John Keats quoted Hamlet more than any other play. In a letter of August 1820 to Fanny Brawne, he writes …
Hamlet’s heart was full of such Misery as mine is when he said to Ophelia “Go to a Nunnery, go, go!” Indeed I should like to give up the matter at one — I should like to die. I am sickened at the brute world which you are smiling with. I hate men and women more.
He is alluding to the following speech in Hamlet, II.ii.303-10 …
What a piece of work is a man, how noble in reason, how infinite in faculties, in form and moving, how express and admirable in action, how like an angel in apprehension, how like a god! the beauty of the world; the paragon of animals; and yet to me what is this quintessence of dust? Man delights not me — nor women neither, though by your smiling you seem to say so.

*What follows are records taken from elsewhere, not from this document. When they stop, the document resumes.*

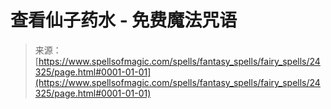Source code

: <!--yml

category: 未分类

date: 2024-06-12 19:10:09

-->

# 查看仙子药水 - 免费魔法咒语

> 来源：[https://www.spellsofmagic.com/spells/fantasy_spells/fairy_spells/24325/page.html#0001-01-01](https://www.spellsofmagic.com/spells/fantasy_spells/fairy_spells/24325/page.html#0001-01-01)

Keats’s letter demonstrates the speed with which Shakespeare comes into his mind, how he thinks and feels through Shakespeare, even at his most desperate.
HAMLET HAD ALREADY BEEN QUOTED FROM THE PULPIT IN 1772. SHAKESPEARE WAS A SECULAR RELIGION.
IT WAS ALSO A POLITICAL POSITION. QUOTING HAMLET COULD BE SEEN AS A RESPONSE TO THE FRENCH REVOLUTION.
Edmund Burke (1729-97), the British political conservative who wrote Reflections on the Revolution in France (1790), quoted Hamlet more than any other play by Shakespeare. More to the point, only Jesus has had more analysis than Hamlet.